- Supplied information -
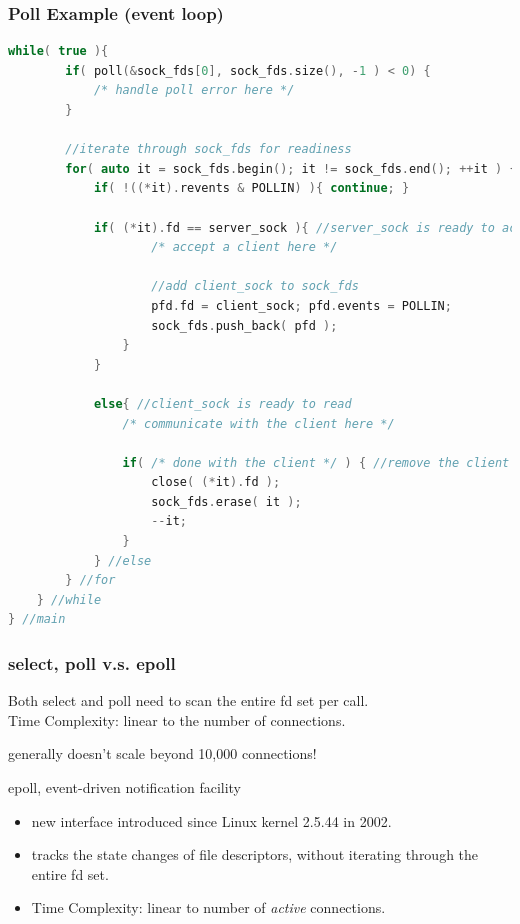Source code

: \documentclass[aspectratio=43]{beamer}
\begin{document}
\begin{frame}[fragile]
  \frametitle{Poll Example (event loop)}
\begin{lstlisting}[language=C++,basicstyle=\ttfamily\tiny,commentstyle=\color{commgreen},keywordstyle=\color{blue},breaklines=true]
    while( true ){  
        if( poll(&sock_fds[0], sock_fds.size(), -1 ) < 0) {
            /* handle poll error here */
        }
    
        //iterate through sock_fds for readiness
        for( auto it = sock_fds.begin(); it != sock_fds.end(); ++it ) {            
            if( !((*it).revents & POLLIN) ){ continue; }

            if( (*it).fd == server_sock ){ //server_sock is ready to accept
                    /* accept a client here */
                    
                    //add client_sock to sock_fds
                    pfd.fd = client_sock; pfd.events = POLLIN;
                    sock_fds.push_back( pfd );
                }       
            }

            else{ //client_sock is ready to read
                /* communicate with the client here */
                
                if( /* done with the client */ ) { //remove the client from poll queue
                    close( (*it).fd );
                    sock_fds.erase( it );
                    --it;
                }
            } //else
        } //for
    } //while
} //main

\end{lstlisting}
\end{frame}

\begin{frame}[fragile]
  \frametitle{select, poll v.s. epoll}
     Both select and poll need to scan the entire fd set per call.\\
     Time Complexity: linear to the number of connections.\\
     \begin{center}
     \large generally doesn't scale beyond 10,000 connections!
     \end{center}
     
     epoll, event-driven notification facility
     \begin{itemize}
     \item new interface introduced since Linux kernel 2.5.44 in 2002.
     \item tracks the state changes of file descriptors, without iterating through the entire fd set.
     \item Time Complexity: linear to number of \emph{active} connections.
     \end{itemize}
\end{frame}
\end{document}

- Task -
The lines above that hold "number" are the result; show every one of them.

- Exercise answer -
     Time Complexity: linear to the number of connections.\\
     \item Time Complexity: linear to number of \emph{active} connections.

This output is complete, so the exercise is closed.